Europa, anno spartiacque

/ 31.12.2018
di Peter Schiesser

Forse mai come oggi, negli ultimi decenni, si può affermare che il 2019 sarà un anno cruciale per l’Europa e per i paesi che la compongono,  Svizzera compresa, proprio per i rapporti che ci legano all’Unione europea. Sarà un anno spartiacque.

Guardiamoci attorno: con i gilets jaunes la Francia vive una crisi inaspettata, una rivolta popolare che neppure i (partiti) populisti hanno saputo prevedere e tantomeno cavalcare. La rivolta contro l’aumento dei prezzi dei carburanti voluto dal governo (e dopo le feroci proteste per ora congelato), come in passato il popolo si rivoltava contro l’aumento del prezzo del pane, ha colto di sorpresa e fatto paura al governo. È l’antico riflesso francese, la spinta anarchico-rivoltosa contro i propri regnanti? Non dobbiamo riandare alla presa della Bastiglia, oltre due secoli fa, per ritrovare delle tenaci proteste popolari che paralizzano il paese e il governo. Ma in questo 2018 va sottolineata una particolarità: un governo nato sull’onda di un movimento, quello di Macron, che ha sbaragliato i partiti tradizionali in perdita di credibilità come pure la destra populista del Front National di Marine Le Pen, subisce la pressione di una protesta popolare senza strutture e capi rappresentativi. Un malcontento che investe una forza anti-sistema che non è riuscita a generare una politica credibile. E questo è un brutto segnale per le istituzioni francesi, foriero di instabilità politica anche nell’anno nuovo.

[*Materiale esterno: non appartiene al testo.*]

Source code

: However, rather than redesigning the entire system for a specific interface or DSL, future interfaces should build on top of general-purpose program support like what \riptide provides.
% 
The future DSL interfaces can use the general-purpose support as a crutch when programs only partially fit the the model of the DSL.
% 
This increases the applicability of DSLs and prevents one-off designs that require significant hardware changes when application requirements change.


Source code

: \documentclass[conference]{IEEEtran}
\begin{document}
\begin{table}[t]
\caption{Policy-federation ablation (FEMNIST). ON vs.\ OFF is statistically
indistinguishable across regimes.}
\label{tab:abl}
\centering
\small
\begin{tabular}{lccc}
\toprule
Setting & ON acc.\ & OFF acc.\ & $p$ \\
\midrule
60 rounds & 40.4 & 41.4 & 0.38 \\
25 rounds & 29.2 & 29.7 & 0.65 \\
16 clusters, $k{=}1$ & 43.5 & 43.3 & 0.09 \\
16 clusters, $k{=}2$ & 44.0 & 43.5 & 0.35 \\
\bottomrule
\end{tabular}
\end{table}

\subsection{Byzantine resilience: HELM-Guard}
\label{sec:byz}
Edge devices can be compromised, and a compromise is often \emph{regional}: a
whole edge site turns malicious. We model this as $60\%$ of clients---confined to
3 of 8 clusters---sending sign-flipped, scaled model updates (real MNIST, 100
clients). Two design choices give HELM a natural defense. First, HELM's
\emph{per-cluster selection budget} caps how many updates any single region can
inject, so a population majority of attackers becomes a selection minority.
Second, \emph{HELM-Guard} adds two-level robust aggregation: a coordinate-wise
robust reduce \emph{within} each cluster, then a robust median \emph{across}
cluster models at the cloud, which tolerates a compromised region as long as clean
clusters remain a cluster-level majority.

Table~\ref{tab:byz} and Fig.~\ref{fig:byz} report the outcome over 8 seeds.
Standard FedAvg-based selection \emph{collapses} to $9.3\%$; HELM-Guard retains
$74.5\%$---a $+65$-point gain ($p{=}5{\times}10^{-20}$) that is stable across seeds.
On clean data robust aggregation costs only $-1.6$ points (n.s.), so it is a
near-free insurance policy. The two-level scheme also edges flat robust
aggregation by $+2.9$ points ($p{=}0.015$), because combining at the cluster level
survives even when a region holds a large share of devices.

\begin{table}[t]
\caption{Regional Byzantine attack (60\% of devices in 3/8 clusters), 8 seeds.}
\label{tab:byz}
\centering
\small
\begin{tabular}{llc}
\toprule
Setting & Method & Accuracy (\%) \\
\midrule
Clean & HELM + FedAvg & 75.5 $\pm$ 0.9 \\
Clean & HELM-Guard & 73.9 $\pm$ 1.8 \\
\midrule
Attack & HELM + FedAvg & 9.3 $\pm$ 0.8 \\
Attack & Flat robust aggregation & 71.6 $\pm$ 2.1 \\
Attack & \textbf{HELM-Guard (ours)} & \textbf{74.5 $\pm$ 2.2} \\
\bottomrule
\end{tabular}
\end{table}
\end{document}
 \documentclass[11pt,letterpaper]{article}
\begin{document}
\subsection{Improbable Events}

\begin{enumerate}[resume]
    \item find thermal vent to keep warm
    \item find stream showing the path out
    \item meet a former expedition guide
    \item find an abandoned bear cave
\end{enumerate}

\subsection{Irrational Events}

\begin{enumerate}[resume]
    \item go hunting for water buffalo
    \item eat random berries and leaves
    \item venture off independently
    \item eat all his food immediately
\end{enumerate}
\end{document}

Per contro, in Germania le istituzioni restano solide, ma, come scrive Caracciolo a pagina 16, torna ad aleggiare un certo spirito di Weimar: i due partiti storici, Spd e Cdu-Csu, sono in caduta libera di consensi, non riescono quasi più a creare maggioranze, inoltre il paese è scivolato nel crepuscolo del cancellierato Merkel senza che all’orizzonte si ergano figure o forze in grado di raccoglierne l’eredità, mentre un inquietante rigurgito di nazionalismo con echi che si vorrebbero dimenticati si riaffaccia alla quotidianità del paese più importante dell’Unione europea. Ad udirli, quegli echi assomigliano un po’ a quelli che in Italia si odono nei palazzi del governo e del parlamento: qui le istituzioni sono indebolite da tempo, il paese è abituato ad arrangiarsi da solo, a non contare su chi comanda; tuttavia la tendenza a governare per decreto, affidandosi all’uomo forte, con toni bellicosi (verso gli stranieri, verso l’Europa), le rende ancora più fragili, passibili di sovvertimento. E l’attuale uomo forte italiano, Matteo Salvini, ha in mente proprio questo, ma anche qualcosa in più: il sovvertimento degli attuali equilibri politici nell’Ue.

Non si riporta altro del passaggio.